Data entries:
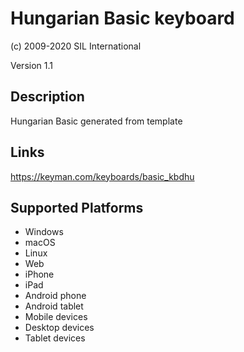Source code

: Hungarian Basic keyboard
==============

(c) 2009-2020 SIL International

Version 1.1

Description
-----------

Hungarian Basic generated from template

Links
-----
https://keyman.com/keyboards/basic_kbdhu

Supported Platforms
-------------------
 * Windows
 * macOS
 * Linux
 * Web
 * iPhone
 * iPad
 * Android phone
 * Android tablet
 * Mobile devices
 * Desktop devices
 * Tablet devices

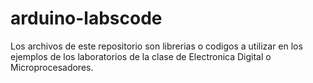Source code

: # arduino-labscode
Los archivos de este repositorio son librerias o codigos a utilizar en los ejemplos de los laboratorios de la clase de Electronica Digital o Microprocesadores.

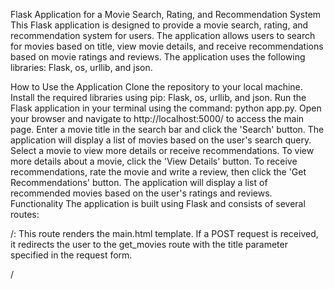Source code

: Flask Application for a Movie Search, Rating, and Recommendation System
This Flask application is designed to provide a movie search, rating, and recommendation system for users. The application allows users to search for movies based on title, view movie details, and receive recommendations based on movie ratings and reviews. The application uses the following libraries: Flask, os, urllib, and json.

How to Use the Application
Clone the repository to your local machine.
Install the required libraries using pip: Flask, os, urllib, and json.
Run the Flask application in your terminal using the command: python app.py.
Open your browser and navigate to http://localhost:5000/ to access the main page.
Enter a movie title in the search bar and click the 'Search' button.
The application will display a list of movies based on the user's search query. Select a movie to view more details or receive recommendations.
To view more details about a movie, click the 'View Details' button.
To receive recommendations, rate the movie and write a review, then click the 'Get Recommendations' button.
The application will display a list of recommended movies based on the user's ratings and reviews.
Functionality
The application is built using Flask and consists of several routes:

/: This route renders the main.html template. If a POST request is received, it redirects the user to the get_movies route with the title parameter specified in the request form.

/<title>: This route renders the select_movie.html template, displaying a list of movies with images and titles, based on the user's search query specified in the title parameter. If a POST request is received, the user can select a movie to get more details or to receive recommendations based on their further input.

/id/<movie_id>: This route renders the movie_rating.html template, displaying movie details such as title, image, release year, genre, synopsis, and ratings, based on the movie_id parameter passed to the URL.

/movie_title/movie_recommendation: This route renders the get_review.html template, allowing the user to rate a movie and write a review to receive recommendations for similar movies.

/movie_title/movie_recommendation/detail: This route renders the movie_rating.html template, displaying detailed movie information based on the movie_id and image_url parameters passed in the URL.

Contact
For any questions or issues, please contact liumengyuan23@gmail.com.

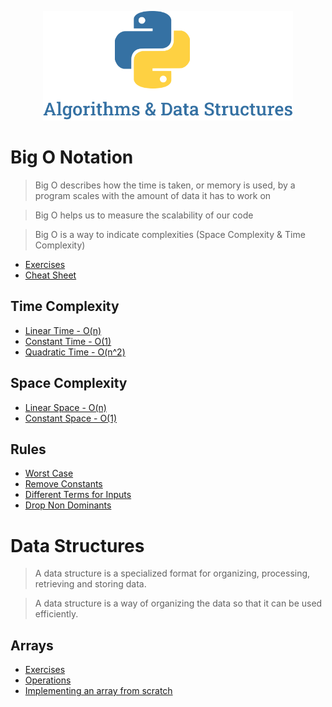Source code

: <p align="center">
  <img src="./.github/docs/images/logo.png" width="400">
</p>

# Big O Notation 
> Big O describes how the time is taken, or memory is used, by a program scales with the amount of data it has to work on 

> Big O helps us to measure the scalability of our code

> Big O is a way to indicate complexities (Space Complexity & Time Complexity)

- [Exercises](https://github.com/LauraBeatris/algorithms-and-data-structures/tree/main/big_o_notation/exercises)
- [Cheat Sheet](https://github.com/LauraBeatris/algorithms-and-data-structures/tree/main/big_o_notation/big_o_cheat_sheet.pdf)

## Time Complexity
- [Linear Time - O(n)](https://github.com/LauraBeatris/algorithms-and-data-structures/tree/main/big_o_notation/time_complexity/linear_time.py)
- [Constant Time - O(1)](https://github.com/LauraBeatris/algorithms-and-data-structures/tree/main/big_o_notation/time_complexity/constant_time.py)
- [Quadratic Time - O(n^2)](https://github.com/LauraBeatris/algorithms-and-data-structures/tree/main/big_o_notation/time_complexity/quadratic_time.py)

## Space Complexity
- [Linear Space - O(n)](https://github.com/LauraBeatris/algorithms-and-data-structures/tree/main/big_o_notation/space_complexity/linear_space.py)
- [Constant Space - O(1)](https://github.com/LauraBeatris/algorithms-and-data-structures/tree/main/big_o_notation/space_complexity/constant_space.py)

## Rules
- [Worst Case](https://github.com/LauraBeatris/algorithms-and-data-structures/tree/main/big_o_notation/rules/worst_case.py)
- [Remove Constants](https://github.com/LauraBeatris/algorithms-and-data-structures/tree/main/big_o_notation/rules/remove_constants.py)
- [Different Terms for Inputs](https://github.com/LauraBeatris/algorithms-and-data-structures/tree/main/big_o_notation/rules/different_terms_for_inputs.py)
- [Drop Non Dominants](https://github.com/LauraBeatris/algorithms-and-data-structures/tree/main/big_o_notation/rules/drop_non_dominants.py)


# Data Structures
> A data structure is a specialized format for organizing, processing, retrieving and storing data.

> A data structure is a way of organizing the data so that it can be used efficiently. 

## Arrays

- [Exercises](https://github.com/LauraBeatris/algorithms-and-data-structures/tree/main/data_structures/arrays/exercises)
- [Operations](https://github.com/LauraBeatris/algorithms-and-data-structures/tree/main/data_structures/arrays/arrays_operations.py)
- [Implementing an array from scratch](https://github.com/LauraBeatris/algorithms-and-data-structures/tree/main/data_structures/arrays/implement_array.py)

--

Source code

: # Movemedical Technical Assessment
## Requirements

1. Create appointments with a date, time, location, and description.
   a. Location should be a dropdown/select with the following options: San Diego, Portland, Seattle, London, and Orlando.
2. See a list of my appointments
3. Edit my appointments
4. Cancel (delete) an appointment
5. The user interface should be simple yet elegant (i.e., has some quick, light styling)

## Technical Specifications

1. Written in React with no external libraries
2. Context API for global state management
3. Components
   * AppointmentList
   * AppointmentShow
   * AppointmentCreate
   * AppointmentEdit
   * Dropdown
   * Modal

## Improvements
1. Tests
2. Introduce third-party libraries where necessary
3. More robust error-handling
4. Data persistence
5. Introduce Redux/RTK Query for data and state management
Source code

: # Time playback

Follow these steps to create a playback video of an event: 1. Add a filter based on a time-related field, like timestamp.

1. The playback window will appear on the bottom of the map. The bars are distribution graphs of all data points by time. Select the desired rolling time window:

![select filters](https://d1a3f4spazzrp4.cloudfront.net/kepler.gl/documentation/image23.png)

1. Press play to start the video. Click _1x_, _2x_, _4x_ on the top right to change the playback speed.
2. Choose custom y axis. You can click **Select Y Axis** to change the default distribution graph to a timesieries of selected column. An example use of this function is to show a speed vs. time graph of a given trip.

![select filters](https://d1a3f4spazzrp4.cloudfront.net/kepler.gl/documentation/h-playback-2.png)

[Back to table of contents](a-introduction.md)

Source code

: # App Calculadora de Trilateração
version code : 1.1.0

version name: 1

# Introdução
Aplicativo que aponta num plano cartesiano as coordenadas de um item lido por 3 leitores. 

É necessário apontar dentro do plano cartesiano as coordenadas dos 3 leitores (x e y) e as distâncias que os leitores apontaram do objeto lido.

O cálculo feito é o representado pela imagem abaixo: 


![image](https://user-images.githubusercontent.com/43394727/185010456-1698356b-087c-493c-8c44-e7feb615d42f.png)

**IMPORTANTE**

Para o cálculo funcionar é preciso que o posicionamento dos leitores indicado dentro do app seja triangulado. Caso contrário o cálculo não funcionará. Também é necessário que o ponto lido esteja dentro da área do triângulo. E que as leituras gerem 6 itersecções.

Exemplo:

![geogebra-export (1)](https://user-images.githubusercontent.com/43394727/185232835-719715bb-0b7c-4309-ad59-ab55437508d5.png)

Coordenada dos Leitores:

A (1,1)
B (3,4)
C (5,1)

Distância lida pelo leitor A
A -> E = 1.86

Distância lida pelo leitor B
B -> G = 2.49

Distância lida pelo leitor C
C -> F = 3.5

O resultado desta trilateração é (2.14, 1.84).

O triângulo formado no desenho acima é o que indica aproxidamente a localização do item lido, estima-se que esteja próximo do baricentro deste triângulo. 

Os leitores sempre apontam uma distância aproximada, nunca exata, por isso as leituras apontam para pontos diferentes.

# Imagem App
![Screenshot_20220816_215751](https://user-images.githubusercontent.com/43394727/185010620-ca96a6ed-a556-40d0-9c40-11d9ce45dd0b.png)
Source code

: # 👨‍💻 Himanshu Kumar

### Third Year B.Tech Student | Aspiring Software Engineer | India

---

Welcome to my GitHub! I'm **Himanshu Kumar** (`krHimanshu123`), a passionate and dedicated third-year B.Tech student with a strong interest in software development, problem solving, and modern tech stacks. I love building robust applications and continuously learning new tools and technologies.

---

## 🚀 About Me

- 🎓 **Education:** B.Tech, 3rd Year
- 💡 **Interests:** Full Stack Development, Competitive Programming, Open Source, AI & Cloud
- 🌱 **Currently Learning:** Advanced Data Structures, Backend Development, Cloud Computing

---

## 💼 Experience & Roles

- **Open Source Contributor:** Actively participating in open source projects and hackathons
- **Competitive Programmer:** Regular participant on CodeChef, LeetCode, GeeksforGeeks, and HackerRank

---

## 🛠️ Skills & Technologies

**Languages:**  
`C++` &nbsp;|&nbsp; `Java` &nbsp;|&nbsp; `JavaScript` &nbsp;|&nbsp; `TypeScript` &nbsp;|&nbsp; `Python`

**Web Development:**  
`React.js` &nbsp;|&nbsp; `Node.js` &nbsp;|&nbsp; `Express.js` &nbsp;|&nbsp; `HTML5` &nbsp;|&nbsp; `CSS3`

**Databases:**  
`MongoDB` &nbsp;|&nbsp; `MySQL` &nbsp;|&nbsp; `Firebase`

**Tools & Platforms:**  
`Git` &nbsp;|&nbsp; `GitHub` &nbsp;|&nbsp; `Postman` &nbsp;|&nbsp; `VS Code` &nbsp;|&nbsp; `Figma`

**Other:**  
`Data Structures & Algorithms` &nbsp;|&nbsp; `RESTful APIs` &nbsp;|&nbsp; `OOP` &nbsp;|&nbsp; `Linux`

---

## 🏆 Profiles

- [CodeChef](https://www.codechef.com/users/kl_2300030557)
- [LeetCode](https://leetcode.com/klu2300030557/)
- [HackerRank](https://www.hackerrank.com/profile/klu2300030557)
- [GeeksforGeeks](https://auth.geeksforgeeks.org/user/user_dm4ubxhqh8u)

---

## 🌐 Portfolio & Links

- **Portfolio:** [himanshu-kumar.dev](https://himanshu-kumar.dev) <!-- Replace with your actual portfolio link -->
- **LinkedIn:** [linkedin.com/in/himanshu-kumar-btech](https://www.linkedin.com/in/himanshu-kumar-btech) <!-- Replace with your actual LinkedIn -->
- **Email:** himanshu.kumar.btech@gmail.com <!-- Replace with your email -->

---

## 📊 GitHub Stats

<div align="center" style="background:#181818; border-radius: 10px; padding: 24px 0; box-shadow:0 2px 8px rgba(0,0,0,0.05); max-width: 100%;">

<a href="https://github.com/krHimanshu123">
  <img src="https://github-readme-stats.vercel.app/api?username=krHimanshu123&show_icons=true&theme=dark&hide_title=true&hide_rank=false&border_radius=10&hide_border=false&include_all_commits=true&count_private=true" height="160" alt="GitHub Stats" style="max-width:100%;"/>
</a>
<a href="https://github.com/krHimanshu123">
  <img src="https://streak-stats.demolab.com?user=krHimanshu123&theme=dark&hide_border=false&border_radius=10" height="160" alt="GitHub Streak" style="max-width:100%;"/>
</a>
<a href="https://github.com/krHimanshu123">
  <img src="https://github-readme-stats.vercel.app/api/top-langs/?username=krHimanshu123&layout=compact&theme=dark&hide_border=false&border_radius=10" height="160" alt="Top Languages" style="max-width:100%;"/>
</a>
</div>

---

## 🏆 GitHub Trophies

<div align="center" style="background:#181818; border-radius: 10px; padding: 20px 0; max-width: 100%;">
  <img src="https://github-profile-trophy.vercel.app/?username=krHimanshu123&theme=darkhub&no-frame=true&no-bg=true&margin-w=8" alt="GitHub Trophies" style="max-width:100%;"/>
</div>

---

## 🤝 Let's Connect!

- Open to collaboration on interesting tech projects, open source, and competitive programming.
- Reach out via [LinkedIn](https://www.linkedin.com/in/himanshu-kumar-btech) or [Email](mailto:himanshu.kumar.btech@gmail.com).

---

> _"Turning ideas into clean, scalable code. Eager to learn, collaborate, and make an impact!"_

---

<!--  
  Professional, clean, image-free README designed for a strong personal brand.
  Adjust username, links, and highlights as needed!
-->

* **What needs to be done**
Please give again the lines above between the line holding "1. Press play" and the line holding "O cálculo feito", inclusive, exactly as they are and with nothing added.

* **Solution for this task**
1. Press play to start the video. Click _1x_, _2x_, _4x_ on the top right to change the playback speed.
2. Choose custom y axis. You can click **Select Y Axis** to change the default distribution graph to a timesieries of selected column. An example use of this function is to show a speed vs. time graph of a given trip.

![select filters](https://d1a3f4spazzrp4.cloudfront.net/kepler.gl/documentation/h-playback-2.png)

[Back to table of contents](a-introduction.md)

Source code

: # App Calculadora de Trilateração
version code : 1.1.0

version name: 1

# Introdução
Aplicativo que aponta num plano cartesiano as coordenadas de um item lido por 3 leitores. 

É necessário apontar dentro do plano cartesiano as coordenadas dos 3 leitores (x e y) e as distâncias que os leitores apontaram do objeto lido.

O cálculo feito é o representado pela imagem abaixo: 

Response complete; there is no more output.